WHAT TO WORK ON:
Check the records below line by line. Give the count of lines with "link", and nothing else.

DATA RECORDS:

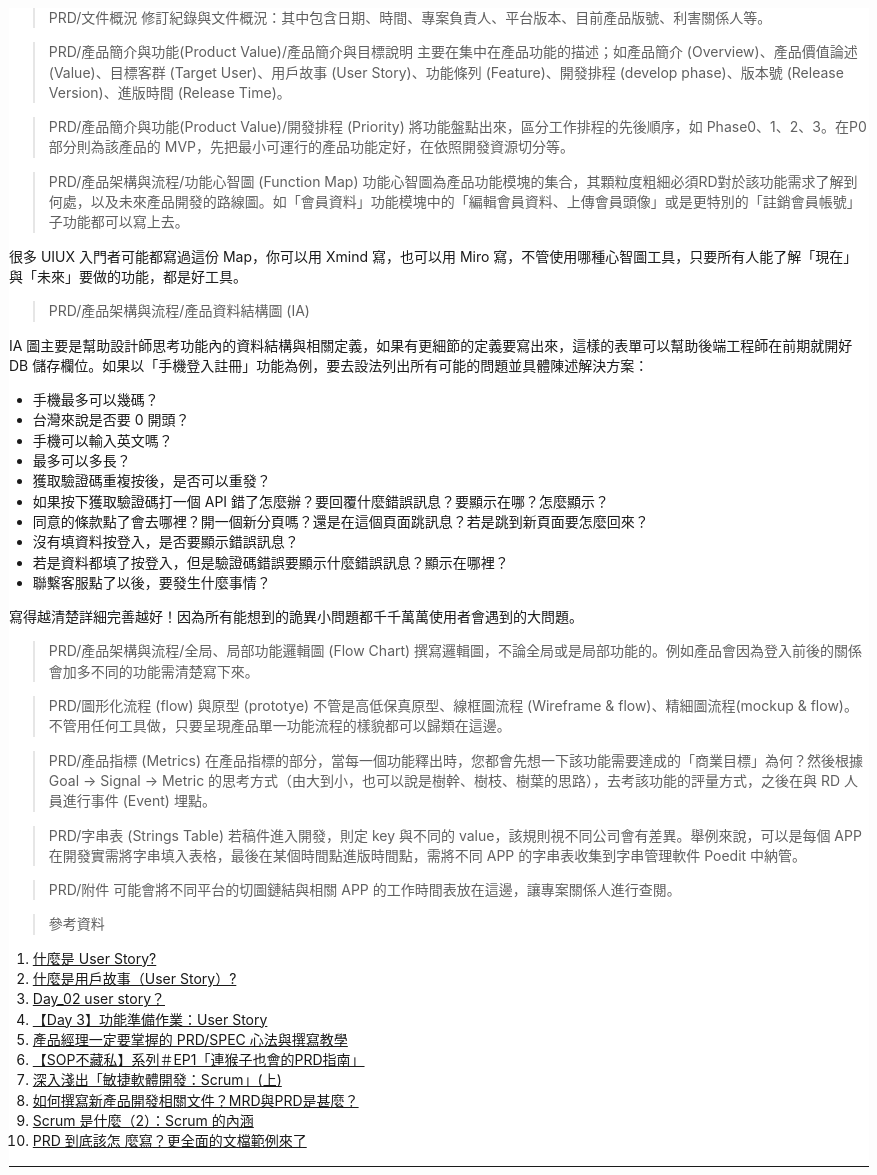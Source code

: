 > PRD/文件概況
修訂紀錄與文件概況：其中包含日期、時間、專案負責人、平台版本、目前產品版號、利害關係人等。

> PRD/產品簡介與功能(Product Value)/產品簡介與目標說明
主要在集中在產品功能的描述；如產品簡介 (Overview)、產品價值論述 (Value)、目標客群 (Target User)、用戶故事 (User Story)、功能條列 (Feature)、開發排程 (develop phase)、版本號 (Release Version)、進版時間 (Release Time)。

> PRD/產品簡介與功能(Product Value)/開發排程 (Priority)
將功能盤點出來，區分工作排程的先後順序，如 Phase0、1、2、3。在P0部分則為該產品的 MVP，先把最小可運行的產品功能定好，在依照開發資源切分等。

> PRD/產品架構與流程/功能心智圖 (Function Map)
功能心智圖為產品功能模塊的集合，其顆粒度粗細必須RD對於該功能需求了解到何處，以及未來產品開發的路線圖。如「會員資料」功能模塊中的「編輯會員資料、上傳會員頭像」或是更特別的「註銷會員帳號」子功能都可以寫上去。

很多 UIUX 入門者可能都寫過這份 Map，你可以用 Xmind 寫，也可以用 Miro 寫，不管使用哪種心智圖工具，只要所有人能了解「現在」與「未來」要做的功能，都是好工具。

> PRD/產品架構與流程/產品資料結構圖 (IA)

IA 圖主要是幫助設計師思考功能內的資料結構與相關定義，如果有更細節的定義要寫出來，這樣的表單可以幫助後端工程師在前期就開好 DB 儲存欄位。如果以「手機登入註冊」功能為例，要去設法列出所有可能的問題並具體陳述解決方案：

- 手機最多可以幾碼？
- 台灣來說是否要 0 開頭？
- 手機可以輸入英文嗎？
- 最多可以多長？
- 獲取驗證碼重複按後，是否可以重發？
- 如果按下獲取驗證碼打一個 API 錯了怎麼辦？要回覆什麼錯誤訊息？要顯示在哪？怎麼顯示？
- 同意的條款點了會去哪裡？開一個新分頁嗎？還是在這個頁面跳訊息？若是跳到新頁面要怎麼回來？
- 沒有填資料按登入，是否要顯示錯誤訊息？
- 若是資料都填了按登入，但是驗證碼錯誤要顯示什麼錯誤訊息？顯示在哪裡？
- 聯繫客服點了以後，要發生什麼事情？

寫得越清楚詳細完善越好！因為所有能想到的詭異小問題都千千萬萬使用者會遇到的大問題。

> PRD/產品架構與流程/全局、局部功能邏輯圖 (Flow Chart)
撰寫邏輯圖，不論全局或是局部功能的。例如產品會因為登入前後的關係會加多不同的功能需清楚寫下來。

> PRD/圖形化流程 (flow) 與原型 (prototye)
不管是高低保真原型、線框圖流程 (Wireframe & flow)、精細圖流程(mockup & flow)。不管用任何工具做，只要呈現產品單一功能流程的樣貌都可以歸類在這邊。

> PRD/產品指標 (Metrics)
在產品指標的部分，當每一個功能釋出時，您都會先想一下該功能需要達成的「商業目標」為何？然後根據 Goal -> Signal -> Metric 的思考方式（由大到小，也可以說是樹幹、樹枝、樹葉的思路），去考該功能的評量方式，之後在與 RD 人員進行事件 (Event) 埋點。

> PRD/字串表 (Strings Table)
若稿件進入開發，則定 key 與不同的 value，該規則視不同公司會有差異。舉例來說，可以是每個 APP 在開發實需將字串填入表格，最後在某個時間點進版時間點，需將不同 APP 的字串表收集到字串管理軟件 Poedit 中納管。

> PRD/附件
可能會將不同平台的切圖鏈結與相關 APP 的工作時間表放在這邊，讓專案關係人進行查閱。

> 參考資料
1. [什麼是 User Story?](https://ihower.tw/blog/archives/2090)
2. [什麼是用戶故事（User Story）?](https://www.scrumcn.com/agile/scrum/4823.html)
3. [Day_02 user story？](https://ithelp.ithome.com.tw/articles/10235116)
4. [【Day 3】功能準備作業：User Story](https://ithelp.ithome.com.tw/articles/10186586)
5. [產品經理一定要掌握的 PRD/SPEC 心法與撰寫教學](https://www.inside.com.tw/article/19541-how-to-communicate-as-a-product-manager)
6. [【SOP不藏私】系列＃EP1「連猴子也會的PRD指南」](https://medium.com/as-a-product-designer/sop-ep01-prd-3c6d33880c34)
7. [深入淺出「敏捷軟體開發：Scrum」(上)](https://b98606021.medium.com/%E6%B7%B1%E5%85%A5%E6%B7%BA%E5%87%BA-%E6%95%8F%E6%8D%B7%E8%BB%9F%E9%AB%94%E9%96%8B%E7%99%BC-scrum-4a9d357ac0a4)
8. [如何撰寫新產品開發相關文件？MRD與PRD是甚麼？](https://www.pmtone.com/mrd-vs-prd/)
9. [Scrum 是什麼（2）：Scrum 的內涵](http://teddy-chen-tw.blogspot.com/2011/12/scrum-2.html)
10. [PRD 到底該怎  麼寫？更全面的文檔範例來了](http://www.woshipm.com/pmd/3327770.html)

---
...
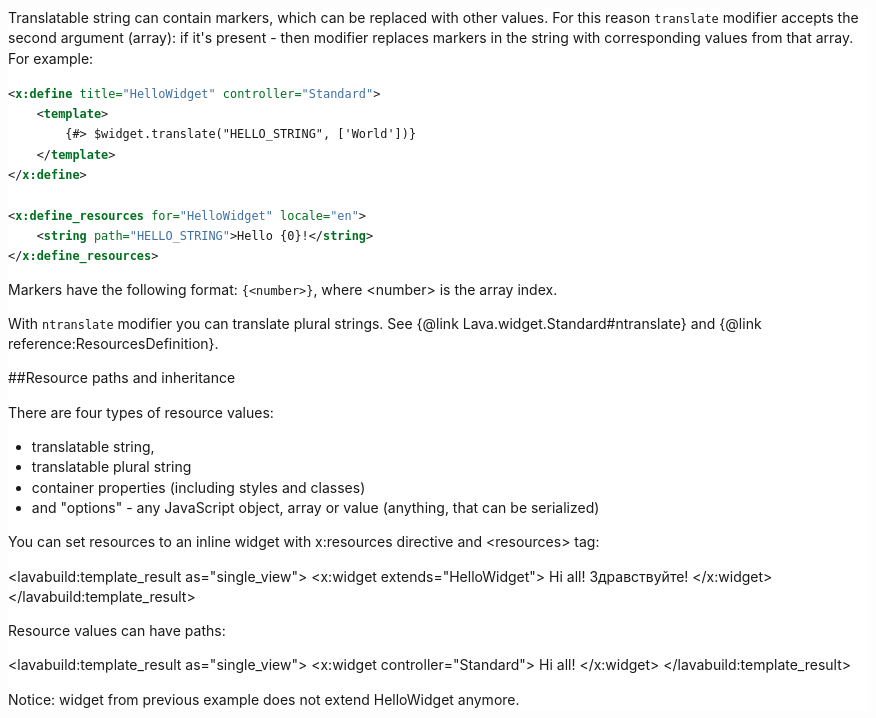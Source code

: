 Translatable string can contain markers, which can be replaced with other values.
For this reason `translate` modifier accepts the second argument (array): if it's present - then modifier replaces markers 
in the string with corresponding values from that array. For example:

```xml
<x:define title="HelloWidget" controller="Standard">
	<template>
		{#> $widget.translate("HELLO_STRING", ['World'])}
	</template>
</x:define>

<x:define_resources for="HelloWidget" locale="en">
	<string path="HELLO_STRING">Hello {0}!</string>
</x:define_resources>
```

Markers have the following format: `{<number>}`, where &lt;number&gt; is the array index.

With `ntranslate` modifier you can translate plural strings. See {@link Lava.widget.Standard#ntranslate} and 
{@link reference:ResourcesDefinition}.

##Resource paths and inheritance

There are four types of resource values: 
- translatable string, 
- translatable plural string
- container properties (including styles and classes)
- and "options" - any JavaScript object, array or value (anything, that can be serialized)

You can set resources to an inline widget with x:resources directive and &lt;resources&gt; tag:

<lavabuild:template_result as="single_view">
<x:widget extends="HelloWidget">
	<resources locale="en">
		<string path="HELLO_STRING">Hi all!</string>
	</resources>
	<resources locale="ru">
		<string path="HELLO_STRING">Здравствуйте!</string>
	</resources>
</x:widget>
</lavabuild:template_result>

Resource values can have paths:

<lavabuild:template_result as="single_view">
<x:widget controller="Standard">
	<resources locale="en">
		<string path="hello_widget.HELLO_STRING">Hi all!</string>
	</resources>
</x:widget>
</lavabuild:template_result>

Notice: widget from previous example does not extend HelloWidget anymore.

ANSWER SECTION:
2